Perhaps most important is the reluctance to cancel or reschedule a case when the preanesthetic evaluation indicates that more information is necessary in order for the anesthetic proceed safely. The range of issues is extremely broad and encompasses many areas. Recent oral intake by the patient may come into play with a tendency to fudge the generally accepted time constraints regarding oral intake, especially for solid food. The anesthesia professional who recommends rescheduling of an operation because of abnormal laboratory values, lack of appropriate consultation (cardiac, pulmonary, etc.), or for other valid medical considerations is often looked upon as not being a team player and only wanting to "dodge the case." Cancelling or rescheduling of the case of a hospitalized patient, particularly, brings down the wrath of insurance companies and managed care organizations who are concerned primarily about the excess cost of additional lengths of stay.

It is important to realize that all of the ancillary and support services for surgery and anesthesia are also under the same production pressures. This includes nurses, laboratory technicians, x-ray personnel, anesthesia technicians, and even the orderlies and housekeeping personnel. It is clear to this author from experience that production pressures in the private practice setting have been contributory to the erosion of anesthesia patient safety.
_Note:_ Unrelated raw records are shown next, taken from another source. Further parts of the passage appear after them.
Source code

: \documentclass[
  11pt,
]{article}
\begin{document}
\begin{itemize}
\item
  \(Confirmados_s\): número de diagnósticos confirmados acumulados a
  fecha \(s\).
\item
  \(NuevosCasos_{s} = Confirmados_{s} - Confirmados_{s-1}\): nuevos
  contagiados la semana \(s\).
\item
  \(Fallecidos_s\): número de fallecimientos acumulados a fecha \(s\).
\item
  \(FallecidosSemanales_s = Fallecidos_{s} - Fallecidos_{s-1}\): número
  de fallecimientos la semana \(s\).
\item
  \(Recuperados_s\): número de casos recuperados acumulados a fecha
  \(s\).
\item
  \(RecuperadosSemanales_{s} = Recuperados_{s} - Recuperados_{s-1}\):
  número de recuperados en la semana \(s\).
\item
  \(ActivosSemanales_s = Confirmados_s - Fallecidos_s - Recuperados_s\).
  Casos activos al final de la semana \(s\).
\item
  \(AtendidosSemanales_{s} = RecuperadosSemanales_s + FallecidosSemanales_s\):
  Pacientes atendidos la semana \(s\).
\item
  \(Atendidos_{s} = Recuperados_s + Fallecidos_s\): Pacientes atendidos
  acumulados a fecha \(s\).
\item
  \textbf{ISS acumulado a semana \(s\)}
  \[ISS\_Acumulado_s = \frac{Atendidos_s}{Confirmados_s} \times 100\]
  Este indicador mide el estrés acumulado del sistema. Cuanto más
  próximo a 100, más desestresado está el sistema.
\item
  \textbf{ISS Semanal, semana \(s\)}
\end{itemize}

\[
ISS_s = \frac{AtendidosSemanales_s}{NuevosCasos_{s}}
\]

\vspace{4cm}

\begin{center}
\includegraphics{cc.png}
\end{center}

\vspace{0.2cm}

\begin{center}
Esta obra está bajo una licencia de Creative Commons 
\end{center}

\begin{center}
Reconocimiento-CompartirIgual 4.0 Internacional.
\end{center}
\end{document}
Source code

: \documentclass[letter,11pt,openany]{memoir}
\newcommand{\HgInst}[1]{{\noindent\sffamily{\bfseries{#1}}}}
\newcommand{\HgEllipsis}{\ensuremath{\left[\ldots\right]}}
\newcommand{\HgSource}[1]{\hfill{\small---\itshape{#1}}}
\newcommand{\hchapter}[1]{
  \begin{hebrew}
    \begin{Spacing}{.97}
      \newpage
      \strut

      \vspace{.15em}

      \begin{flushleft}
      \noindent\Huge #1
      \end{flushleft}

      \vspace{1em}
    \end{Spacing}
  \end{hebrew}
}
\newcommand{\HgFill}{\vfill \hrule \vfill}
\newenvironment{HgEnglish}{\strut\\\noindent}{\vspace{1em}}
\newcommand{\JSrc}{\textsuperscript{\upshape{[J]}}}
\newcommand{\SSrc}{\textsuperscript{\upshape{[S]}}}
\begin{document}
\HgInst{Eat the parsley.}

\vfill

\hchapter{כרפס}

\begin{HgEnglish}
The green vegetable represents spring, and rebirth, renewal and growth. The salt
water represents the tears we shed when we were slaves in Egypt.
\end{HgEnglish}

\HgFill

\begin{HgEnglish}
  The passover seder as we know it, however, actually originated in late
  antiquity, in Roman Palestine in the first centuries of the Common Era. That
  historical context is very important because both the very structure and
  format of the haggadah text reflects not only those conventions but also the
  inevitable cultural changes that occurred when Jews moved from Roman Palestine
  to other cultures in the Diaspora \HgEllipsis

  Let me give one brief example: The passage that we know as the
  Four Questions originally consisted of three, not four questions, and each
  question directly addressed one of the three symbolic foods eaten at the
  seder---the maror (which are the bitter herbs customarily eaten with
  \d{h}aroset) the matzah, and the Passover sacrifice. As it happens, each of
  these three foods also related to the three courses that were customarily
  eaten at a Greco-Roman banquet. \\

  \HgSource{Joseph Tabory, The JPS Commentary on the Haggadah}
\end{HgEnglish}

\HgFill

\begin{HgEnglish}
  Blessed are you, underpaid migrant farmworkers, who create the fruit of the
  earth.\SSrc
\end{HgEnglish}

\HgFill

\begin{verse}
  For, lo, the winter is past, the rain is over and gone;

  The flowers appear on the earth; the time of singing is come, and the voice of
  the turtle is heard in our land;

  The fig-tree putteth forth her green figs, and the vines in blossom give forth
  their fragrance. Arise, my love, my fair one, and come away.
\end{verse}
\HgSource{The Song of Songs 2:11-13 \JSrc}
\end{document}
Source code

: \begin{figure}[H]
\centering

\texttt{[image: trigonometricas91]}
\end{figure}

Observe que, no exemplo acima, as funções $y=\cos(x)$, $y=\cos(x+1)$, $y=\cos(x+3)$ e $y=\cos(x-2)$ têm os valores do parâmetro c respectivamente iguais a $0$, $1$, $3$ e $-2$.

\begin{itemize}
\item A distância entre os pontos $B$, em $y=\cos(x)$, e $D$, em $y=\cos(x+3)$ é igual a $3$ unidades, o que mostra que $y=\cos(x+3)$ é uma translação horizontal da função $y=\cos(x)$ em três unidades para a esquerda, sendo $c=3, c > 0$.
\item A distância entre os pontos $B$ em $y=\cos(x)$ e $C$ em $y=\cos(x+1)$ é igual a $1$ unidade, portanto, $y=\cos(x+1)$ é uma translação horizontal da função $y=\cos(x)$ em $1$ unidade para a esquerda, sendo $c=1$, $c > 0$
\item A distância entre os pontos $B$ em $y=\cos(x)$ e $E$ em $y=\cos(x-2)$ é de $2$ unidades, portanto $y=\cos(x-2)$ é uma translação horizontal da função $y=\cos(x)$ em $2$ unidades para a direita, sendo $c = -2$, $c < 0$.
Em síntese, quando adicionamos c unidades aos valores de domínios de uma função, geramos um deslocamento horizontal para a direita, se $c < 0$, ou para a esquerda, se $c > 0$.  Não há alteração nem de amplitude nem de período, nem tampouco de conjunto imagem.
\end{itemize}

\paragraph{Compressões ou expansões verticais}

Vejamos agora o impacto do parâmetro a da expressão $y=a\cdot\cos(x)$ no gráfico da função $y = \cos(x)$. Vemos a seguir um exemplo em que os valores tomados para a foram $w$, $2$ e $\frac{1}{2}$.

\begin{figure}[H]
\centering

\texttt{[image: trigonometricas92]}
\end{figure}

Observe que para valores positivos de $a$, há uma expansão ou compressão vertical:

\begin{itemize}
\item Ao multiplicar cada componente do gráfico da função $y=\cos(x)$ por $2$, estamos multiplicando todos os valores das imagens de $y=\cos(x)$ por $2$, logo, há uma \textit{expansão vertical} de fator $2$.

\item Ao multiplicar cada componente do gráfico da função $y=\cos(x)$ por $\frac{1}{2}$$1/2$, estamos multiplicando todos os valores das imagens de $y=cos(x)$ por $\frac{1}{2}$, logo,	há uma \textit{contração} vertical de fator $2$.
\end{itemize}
What can we do to minimize the negative impact of production pressure on safety? First, realistic and honest scheduling is important. It is important from the surgeon’s standpoint; it is important from the operating room standpoint; it is important to the anesthesia professional. I truly believe that honest and realistic surgical scheduling can play a major role in improving patient safety. It is sometimes difficult for surgeons to admit how long it actually will take them to do a case, but they must be honest, accurate, and ethical in surgery scheduling. All of us must be vigilant and not buckle under the pressure to "get the case going" until we feel that the patient’s interests have been best served. In doing so it must be assured that all personnel involved are comfortable in proceeding with the case in an appropriate time frame. We must also be ever vigilant to avoid accepting poor preoperative work-ups and/or inadequate preanesthetic evaluations. This is particularly true with patients with multiple co-morbidities. Only by adhering to good medical practice can we overcome the erosion of patient safety by the ever-increasing pressure to produce.

Dr. Blitt is Treasurer of the APSF and a private practice anesthesiologist in Tucson, Arizona.